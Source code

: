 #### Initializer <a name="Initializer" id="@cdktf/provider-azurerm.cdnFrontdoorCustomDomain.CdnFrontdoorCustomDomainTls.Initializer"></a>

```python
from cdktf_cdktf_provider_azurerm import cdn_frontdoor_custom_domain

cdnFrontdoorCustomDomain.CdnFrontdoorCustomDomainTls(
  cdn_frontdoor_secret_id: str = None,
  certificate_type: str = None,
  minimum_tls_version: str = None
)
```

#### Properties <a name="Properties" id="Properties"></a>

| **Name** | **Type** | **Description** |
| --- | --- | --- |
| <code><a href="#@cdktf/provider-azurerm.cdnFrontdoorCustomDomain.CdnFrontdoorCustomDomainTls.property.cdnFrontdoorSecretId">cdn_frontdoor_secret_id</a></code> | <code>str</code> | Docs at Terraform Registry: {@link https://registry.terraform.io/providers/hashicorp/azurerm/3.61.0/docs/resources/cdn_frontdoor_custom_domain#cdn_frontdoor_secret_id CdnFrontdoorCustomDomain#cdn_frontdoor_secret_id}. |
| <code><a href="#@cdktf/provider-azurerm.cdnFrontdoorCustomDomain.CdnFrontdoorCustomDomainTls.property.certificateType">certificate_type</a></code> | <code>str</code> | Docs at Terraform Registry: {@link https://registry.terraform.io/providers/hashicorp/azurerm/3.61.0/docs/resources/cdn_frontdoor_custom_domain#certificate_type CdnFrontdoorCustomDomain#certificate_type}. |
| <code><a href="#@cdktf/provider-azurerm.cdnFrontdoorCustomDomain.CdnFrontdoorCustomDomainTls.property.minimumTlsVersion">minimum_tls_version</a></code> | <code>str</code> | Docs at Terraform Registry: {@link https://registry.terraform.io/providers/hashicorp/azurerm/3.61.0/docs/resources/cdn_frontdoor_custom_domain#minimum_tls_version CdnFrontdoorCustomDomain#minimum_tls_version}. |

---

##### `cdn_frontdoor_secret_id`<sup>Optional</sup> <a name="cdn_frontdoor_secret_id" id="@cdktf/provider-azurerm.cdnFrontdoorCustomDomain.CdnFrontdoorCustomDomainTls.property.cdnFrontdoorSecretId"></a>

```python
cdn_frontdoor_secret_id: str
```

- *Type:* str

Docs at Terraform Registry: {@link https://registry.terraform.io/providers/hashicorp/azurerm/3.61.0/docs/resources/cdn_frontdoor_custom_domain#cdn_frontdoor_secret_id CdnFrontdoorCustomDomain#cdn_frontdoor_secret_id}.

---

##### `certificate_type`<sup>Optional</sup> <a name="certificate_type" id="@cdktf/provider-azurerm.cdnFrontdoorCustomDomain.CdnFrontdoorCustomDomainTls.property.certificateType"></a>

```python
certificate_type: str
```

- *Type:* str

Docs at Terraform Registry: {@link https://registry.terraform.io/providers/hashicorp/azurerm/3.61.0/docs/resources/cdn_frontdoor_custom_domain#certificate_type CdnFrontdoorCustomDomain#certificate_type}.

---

####################

The listing above should be transcribed in full, exactly as written.

Source code

: #### Initializer <a name="Initializer" id="@cdktf/provider-azurerm.cdnFrontdoorCustomDomain.CdnFrontdoorCustomDomainTls.Initializer"></a>

```python
from cdktf_cdktf_provider_azurerm import cdn_frontdoor_custom_domain

cdnFrontdoorCustomDomain.CdnFrontdoorCustomDomainTls(
  cdn_frontdoor_secret_id: str = None,
  certificate_type: str = None,
  minimum_tls_version: str = None
)
```

#### Properties <a name="Properties" id="Properties"></a>

| **Name** | **Type** | **Description** |
| --- | --- | --- |
| <code><a href="#@cdktf/provider-azurerm.cdnFrontdoorCustomDomain.CdnFrontdoorCustomDomainTls.property.cdnFrontdoorSecretId">cdn_frontdoor_secret_id</a></code> | <code>str</code> | Docs at Terraform Registry: {@link https://registry.terraform.io/providers/hashicorp/azurerm/3.61.0/docs/resources/cdn_frontdoor_custom_domain#cdn_frontdoor_secret_id CdnFrontdoorCustomDomain#cdn_frontdoor_secret_id}. |
| <code><a href="#@cdktf/provider-azurerm.cdnFrontdoorCustomDomain.CdnFrontdoorCustomDomainTls.property.certificateType">certificate_type</a></code> | <code>str</code> | Docs at Terraform Registry: {@link https://registry.terraform.io/providers/hashicorp/azurerm/3.61.0/docs/resources/cdn_frontdoor_custom_domain#certificate_type CdnFrontdoorCustomDomain#certificate_type}. |
| <code><a href="#@cdktf/provider-azurerm.cdnFrontdoorCustomDomain.CdnFrontdoorCustomDomainTls.property.minimumTlsVersion">minimum_tls_version</a></code> | <code>str</code> | Docs at Terraform Registry: {@link https://registry.terraform.io/providers/hashicorp/azurerm/3.61.0/docs/resources/cdn_frontdoor_custom_domain#minimum_tls_version CdnFrontdoorCustomDomain#minimum_tls_version}. |

---

##### `cdn_frontdoor_secret_id`<sup>Optional</sup> <a name="cdn_frontdoor_secret_id" id="@cdktf/provider-azurerm.cdnFrontdoorCustomDomain.CdnFrontdoorCustomDomainTls.property.cdnFrontdoorSecretId"></a>

```python
cdn_frontdoor_secret_id: str
```

- *Type:* str

Docs at Terraform Registry: {@link https://registry.terraform.io/providers/hashicorp/azurerm/3.61.0/docs/resources/cdn_frontdoor_custom_domain#cdn_frontdoor_secret_id CdnFrontdoorCustomDomain#cdn_frontdoor_secret_id}.

---

##### `certificate_type`<sup>Optional</sup> <a name="certificate_type" id="@cdktf/provider-azurerm.cdnFrontdoorCustomDomain.CdnFrontdoorCustomDomainTls.property.certificateType"></a>

```python
certificate_type: str
```

- *Type:* str

Docs at Terraform Registry: {@link https://registry.terraform.io/providers/hashicorp/azurerm/3.61.0/docs/resources/cdn_frontdoor_custom_domain#certificate_type CdnFrontdoorCustomDomain#certificate_type}.

---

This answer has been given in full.